Selon un sondage de l’UNAPEI*, 68% des Français estiment que la scolarisation des enfants souffrant de handicap n’est pas satisfaisante…

Evidemment, tant qu’il y aura encore des enfants qui n’auront pas les moyens d’accompagnement nécessaires à leurs scolarisation, je comprends tout à fait que les familles soient toujours en demande. Je ne nie pas qu’il reste des difficultés mais je voudrais qu’on regarde le chemin parcouru vers l’école ordinaire, le grand service public de l’école inclusive qui s’améliore rentrée après rentrée. L’Unapei a aussi sa part de responsabilité dans la scolarisation des enfants handicapés. Nous sommes tous concernés, tous responsables de la réussite des parcours de scolarisation. L’Unapei est gestionnaire d’établissements, donc partenaire, on est en pleine responsabilité croisée sur la prise en charge des enfants et jeunes adultes en situation de handicap. Les associations siègent dans les commissions des droits de l’autonomie, ce sont aussi à elles de s’assurer que les droits sont bien déclinés dans les territoires. Je veux bien qu’on me dise qu’il y a des enfants sans solution mais à chaque fois que je demande des noms à l’Unapei pour qu’on puisse agir, je n’en ai pas! Il y a des commissions spéciales d’affectation dans chaque département précisément pour les enfants sans solution, mises en place par les inspections d’académie. Je dis aux parents, contactez le numéro vert Aide Handicap École 0805 805 110, adressez vous à votre inspection locale académique. Donc c’est localement qu’on peut résoudre ces situations. Et je tiens aussi à saluer le travail de l’Éducation nationale car chaque parent va rencontrer l’accompagnant de son enfant à la rentrée, comme nous le faisons depuis trois ans.
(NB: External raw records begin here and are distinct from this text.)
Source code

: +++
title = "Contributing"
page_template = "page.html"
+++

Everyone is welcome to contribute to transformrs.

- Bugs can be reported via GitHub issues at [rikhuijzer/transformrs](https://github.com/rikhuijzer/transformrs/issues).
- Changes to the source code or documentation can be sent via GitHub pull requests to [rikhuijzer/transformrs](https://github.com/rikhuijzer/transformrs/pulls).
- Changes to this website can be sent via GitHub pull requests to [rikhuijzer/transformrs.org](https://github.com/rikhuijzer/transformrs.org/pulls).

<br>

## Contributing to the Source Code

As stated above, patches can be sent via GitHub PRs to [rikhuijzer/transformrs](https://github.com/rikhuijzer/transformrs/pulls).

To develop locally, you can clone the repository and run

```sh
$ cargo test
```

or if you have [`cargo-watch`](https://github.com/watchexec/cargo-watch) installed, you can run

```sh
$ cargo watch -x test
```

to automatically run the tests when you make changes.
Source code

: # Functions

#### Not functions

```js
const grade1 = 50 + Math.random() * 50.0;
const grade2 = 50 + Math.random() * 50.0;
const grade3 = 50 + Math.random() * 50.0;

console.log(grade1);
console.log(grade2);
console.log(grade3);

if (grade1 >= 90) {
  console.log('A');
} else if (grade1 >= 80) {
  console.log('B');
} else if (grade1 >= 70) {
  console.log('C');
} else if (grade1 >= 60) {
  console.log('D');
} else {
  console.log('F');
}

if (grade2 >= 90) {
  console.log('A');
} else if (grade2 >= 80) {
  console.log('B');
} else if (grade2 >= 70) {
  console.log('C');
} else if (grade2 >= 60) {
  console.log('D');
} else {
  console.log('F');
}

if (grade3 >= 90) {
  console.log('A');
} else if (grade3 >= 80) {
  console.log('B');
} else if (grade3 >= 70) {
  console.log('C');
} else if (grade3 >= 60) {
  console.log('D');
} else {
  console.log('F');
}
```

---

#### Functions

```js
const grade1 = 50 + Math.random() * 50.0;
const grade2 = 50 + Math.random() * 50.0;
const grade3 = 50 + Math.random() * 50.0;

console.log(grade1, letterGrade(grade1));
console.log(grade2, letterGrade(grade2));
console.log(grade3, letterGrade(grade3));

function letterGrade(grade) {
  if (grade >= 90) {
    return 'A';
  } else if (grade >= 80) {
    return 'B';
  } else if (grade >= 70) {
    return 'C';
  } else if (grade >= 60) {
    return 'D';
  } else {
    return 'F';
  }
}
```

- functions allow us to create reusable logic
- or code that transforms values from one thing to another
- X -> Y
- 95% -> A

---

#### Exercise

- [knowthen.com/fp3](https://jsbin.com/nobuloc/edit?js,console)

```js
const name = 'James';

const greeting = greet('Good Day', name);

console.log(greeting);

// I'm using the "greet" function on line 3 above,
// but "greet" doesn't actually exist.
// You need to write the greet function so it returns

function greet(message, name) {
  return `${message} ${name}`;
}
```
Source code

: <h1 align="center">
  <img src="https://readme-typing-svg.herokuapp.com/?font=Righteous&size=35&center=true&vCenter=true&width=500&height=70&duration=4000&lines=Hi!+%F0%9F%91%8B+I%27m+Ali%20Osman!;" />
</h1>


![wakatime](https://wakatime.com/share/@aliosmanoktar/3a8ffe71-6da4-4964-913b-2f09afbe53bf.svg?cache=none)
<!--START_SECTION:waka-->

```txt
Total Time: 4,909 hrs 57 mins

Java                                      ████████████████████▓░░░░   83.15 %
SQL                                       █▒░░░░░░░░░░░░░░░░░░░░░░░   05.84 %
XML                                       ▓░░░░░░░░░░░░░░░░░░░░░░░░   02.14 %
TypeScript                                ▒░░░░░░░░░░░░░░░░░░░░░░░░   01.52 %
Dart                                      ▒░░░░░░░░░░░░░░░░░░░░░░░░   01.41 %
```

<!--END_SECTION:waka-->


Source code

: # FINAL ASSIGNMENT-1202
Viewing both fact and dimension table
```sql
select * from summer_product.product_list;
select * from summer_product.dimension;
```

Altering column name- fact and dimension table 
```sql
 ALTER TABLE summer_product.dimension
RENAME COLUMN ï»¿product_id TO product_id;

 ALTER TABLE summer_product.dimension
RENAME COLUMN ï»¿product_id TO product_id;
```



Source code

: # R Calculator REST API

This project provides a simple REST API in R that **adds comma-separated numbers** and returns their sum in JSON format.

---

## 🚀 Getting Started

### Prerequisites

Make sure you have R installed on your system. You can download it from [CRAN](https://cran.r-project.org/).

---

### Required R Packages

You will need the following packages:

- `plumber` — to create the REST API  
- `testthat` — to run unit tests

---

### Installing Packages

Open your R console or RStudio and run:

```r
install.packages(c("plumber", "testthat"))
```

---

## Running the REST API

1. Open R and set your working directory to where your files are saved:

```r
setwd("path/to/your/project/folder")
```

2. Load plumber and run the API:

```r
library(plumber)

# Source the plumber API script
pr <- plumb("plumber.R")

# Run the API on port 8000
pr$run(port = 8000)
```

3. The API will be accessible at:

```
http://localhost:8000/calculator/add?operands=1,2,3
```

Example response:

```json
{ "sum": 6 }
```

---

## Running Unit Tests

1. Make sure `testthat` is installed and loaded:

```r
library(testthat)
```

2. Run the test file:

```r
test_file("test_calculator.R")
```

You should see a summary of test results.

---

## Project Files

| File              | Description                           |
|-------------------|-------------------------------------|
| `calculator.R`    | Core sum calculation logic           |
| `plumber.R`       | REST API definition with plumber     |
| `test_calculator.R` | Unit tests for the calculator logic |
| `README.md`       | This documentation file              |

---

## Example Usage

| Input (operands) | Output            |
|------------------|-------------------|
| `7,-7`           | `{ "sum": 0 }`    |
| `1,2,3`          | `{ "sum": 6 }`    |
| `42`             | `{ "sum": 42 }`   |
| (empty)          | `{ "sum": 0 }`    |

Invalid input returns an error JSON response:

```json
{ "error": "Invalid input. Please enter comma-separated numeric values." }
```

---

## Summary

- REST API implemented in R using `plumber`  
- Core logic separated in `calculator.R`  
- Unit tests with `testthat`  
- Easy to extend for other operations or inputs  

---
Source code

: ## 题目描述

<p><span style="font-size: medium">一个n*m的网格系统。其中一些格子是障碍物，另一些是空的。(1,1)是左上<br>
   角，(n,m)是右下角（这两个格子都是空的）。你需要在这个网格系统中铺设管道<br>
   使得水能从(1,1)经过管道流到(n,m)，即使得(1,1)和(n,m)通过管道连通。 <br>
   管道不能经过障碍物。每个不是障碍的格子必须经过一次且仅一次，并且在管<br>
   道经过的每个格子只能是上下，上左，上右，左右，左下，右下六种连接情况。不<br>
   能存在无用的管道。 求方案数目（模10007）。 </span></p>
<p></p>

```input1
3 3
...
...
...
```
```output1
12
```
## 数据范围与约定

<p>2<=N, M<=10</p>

Ce rendez-vous entre les parents, l’enseignant et l’accompagnant est essentiel pour travailler en confiance. *Sondage OpinionWay, juillet 2021

Comment les enfants ont-ils été pris en charge durant la crise sanitaire et qu’est-il prévu en cette rentrée?

Les enfants handicapés ont toujours été prioritaires pour la sortie des confinements, la reprise des cours, la scolarisation ainsi que la reprise dans les établissements médico éducatifs. Nous avons également mis en place les télé-consultations pour toutes les rééducations (ergo, psycho). Notre objectif, c’est de ne fermer ni les écoles ni ces établissements pour qu’il n’y ait pas de perte d’acquis, de rupture de parcours. Je tiens vraiment à rassurer les parents, les enfants handicapés seront scolarisés comme tous les élèves de la République. Il y a aussi une priorisation pour la vaccination au sein des établissements médico-éducatifs comme des collèges et lycées pour les enfants à partir de 12 ans.